If you have implementations of the algorithm, that’d be awesome – but I’m really just researching this because I’d like to figure out how to build it myself.
Basically, I’m looking for an algorithm that can calculate future usage of some set of data based on my previous usage. For example, my electricity supplier knows how much power I’ve used for the previous 20 days of a 30 day month, so they can extrapolate that out and predict how quickly I will run out of money on my power account. I’d like to know if there’s an algorithm out there that can tell me in how long I’m likely to run out.
What I’m looking for is something that given the following inputs:
- A range (e.g. 30 days)
- A period of time through that range (e.g. 4, never smaller than zero, never greater than the max of the range)
- Some values for previous time periods – either the previous days, or the same days from previous months)
- A total value for this range (e.g. 300)
Can give me a date range in which I’m likely to run out of the total value (300). What I’d like at the other end would be something simple – e.g. “Based on previous usage, you’re going to run out in 2 days.”
I’ve done the usual Google searches, but haven’t come up with anything particular that even looks close – yet as far as I can see it’s a reasonably common algorithm used all over the place.
3
Basically, I’m looking for an algorithm that can calculate future usage of some set of data based on my previous usage.
First of all, there is no way to predict the future. The best thing you can do is to make a projection, i.e. to make a statement like
Given all the information at hand, for some specific question it is useful (or reasonable or fair) to assume that this unknown variable has value X.
That said, there is of course no generic answer to your question: you are basically asking for a general approach to model anything. There is no such a thing.
Basically you need to model your values, by guessing how they are distributed. Once you picked a distribution, look at the past to guess parameters of the distribution. Then guess if values are independant or not. If they are independant, you can make a draw of the missing values, compute the day when you run out, and repeating the process, compute the expected value of the day when you run out. If values are not independant, then you are stuck, because it is hard to simulate non independant values (except for a few distributions, including the normal distribution).
But note that the correct modelisation depends on the system. Your energy company will take into account that you need more energy in winter than in summer, and will also note is the winter is especially cold. If she analyses my withdrawals and deposits, my banker should take into account that some are weekly, daily, or monthly, and other random, and so on.
This is a case of Linear regression. The most commonly used approach is the Simple linear regression using the least squares method.
An implementation in java can be found at LinearRegression.java.

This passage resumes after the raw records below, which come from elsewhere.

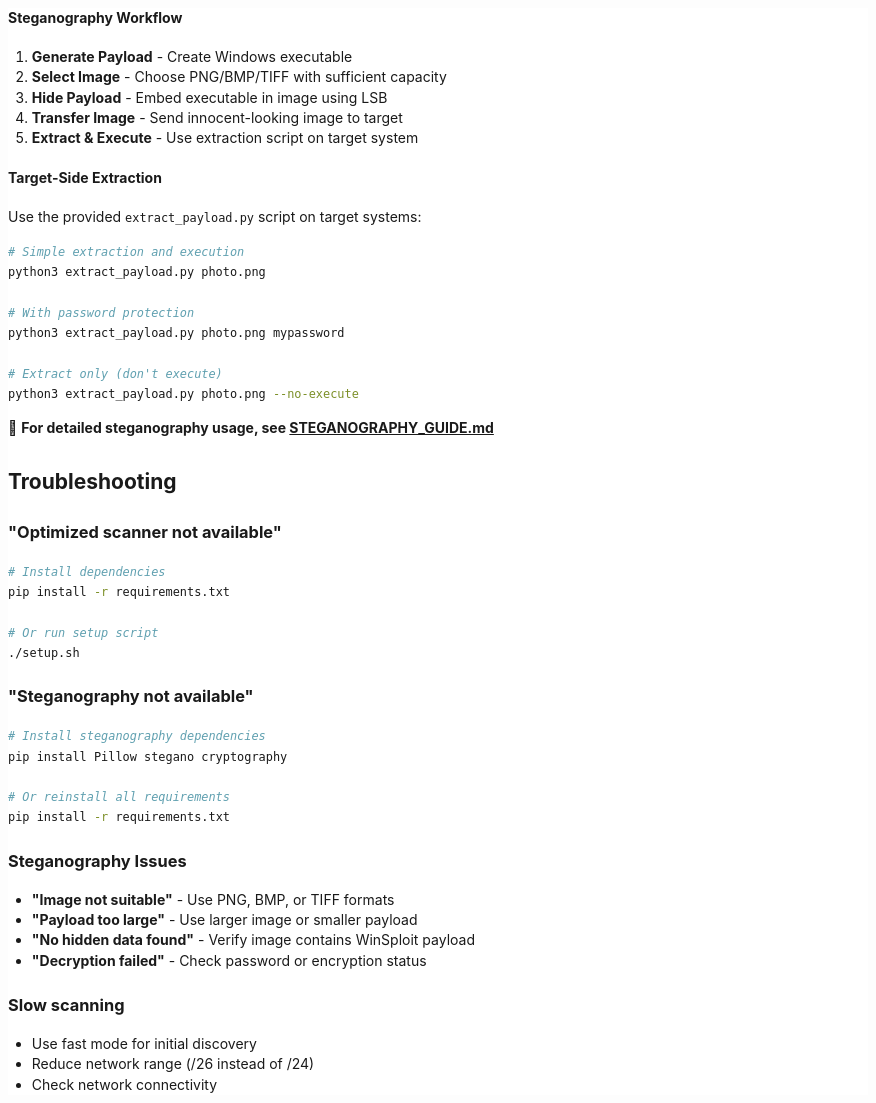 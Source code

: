 #### Steganography Workflow
1. **Generate Payload** - Create Windows executable
2. **Select Image** - Choose PNG/BMP/TIFF with sufficient capacity
3. **Hide Payload** - Embed executable in image using LSB
4. **Transfer Image** - Send innocent-looking image to target
5. **Extract & Execute** - Use extraction script on target system

#### Target-Side Extraction
Use the provided `extract_payload.py` script on target systems:
```bash
# Simple extraction and execution
python3 extract_payload.py photo.png

# With password protection
python3 extract_payload.py photo.png mypassword

# Extract only (don't execute)
python3 extract_payload.py photo.png --no-execute
```

📖 **For detailed steganography usage, see [STEGANOGRAPHY_GUIDE.md](STEGANOGRAPHY_GUIDE.md)**

## Troubleshooting

### "Optimized scanner not available"
```bash
# Install dependencies
pip install -r requirements.txt

# Or run setup script
./setup.sh
```

### "Steganography not available"
```bash
# Install steganography dependencies
pip install Pillow stegano cryptography

# Or reinstall all requirements
pip install -r requirements.txt
```

### Steganography Issues
- **"Image not suitable"** - Use PNG, BMP, or TIFF formats
- **"Payload too large"** - Use larger image or smaller payload
- **"No hidden data found"** - Verify image contains WinSploit payload
- **"Decryption failed"** - Check password or encryption status

### Slow scanning
- Use fast mode for initial discovery
- Reduce network range (/26 instead of /24)
- Check network connectivity

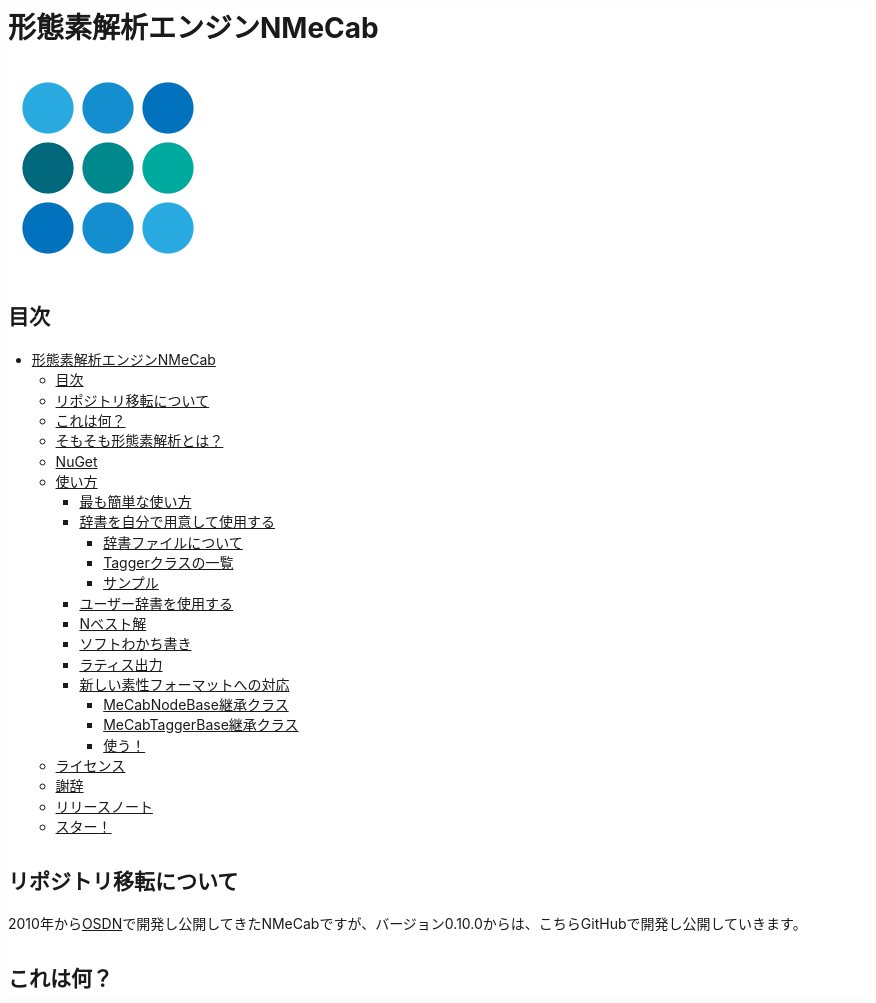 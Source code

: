 # 形態素解析エンジンNMeCab

<img src="icon/NMeCab-icon.svg">

## 目次



- [形態素解析エンジンNMeCab](#形態素解析エンジンnmecab)
    - [目次](#目次)
    - [リポジトリ移転について](#リポジトリ移転について)
    - [これは何？](#これは何)
    - [そもそも形態素解析とは？](#そもそも形態素解析とは)
    - [NuGet](#nuget)
    - [使い方](#使い方)
        - [最も簡単な使い方](#最も簡単な使い方)
        - [辞書を自分で用意して使用する](#辞書を自分で用意して使用する)
            - [辞書ファイルについて](#辞書ファイルについて)
            - [Taggerクラスの一覧](#taggerクラスの一覧)
            - [サンプル](#サンプル)
        - [ユーザー辞書を使用する](#ユーザー辞書を使用する)
        - [Nベスト解](#nベスト解)
        - [ソフトわかち書き](#ソフトわかち書き)
        - [ラティス出力](#ラティス出力)
        - [新しい素性フォーマットへの対応](#新しい素性フォーマットへの対応)
            - [MeCabNodeBase継承クラス](#mecabnodebase継承クラス)
            - [MeCabTaggerBase継承クラス](#mecabtaggerbase継承クラス)
            - [使う！](#使う)
    - [ライセンス](#ライセンス)
    - [謝辞](#謝辞)
    - [リリースノート](#リリースノート)
    - [スター！](#スター)



## リポジトリ移転について

2010年から[OSDN](https://ja.osdn.net/projects/nmecab)で開発し公開してきたNMeCabですが、バージョン0.10.0からは、こちらGitHubで開発し公開していきます。

## これは何？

See also this Weighted Linear Regression in Java question.
Linear regression is one answer, but it might not be the correct answer. The appropriate extrapolation method to use depends on the nature of the data itself.
For example, electricity demand is often cyclical, with daily, weekly, and yearly patterns superimposed on each other. Linear extrapolation would fail to take such patterns into account; seasonal adjustment may be called for.
As an extreme example, financial markets are chaotic. Many smart people have tried to write programs to predict the markets, sometimes successfully, sometimes not.
Anyway, only you can decide what method of extrapolation is appropriate. It could be extrapolation based on linear regression, some other kind of regression, or not reasonable at all.